#### DESCRIPTION OF THE TASK
All records need to be reproduced exactly. Keep every word as it is.

#### Stored data entries
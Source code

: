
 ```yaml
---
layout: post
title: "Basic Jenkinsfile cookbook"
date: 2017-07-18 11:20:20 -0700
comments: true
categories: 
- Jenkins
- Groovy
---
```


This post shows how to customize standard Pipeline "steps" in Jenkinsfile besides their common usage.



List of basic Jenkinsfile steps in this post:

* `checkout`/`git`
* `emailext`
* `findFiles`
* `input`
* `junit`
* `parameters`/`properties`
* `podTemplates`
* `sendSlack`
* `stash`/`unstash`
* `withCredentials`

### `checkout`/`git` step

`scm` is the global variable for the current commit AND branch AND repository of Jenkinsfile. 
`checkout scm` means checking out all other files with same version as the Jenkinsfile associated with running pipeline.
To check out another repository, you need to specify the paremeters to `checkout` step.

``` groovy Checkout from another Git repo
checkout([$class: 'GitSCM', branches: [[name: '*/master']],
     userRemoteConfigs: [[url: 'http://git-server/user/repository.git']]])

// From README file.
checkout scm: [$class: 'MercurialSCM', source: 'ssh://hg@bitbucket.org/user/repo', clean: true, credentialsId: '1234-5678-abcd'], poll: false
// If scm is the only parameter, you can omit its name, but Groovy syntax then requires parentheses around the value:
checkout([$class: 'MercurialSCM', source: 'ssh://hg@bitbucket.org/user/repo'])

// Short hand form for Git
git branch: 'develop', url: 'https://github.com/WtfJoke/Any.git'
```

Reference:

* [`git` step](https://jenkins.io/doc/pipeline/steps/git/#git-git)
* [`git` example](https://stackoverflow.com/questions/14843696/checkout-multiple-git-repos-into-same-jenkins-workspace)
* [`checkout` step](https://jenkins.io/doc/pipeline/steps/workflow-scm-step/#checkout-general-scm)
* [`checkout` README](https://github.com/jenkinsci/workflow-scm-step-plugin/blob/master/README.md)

#### ANSWER BOX
Source code

:
 ```yaml
---
layout: post
title: "Basic Jenkinsfile cookbook"
date: 2017-07-18 11:20:20 -0700
comments: true
categories: 
- Jenkins
- Groovy
---
```


This post shows how to customize standard Pipeline "steps" in Jenkinsfile besides their common usage.



List of basic Jenkinsfile steps in this post:

* `checkout`/`git`
* `emailext`
* `findFiles`
* `input`
* `junit`
* `parameters`/`properties`
* `podTemplates`
* `sendSlack`
* `stash`/`unstash`
* `withCredentials`

### `checkout`/`git` step

`scm` is the global variable for the current commit AND branch AND repository of Jenkinsfile. 
`checkout scm` means checking out all other files with same version as the Jenkinsfile associated with running pipeline.
To check out another repository, you need to specify the paremeters to `checkout` step.

``` groovy Checkout from another Git repo
checkout([$class: 'GitSCM', branches: [[name: '*/master']],
     userRemoteConfigs: [[url: 'http://git-server/user/repository.git']]])

// From README file.
checkout scm: [$class: 'MercurialSCM', source: 'ssh://hg@bitbucket.org/user/repo', clean: true, credentialsId: '1234-5678-abcd'], poll: false
// If scm is the only parameter, you can omit its name, but Groovy syntax then requires parentheses around the value:
checkout([$class: 'MercurialSCM', source: 'ssh://hg@bitbucket.org/user/repo'])

// Short hand form for Git
git branch: 'develop', url: 'https://github.com/WtfJoke/Any.git'
```

Reference:

* [`git` step](https://jenkins.io/doc/pipeline/steps/git/#git-git)
* [`git` example](https://stackoverflow.com/questions/14843696/checkout-multiple-git-repos-into-same-jenkins-workspace)
* [`checkout` step](https://jenkins.io/doc/pipeline/steps/workflow-scm-step/#checkout-general-scm)
* [`checkout` README](https://github.com/jenkinsci/workflow-scm-step-plugin/blob/master/README.md)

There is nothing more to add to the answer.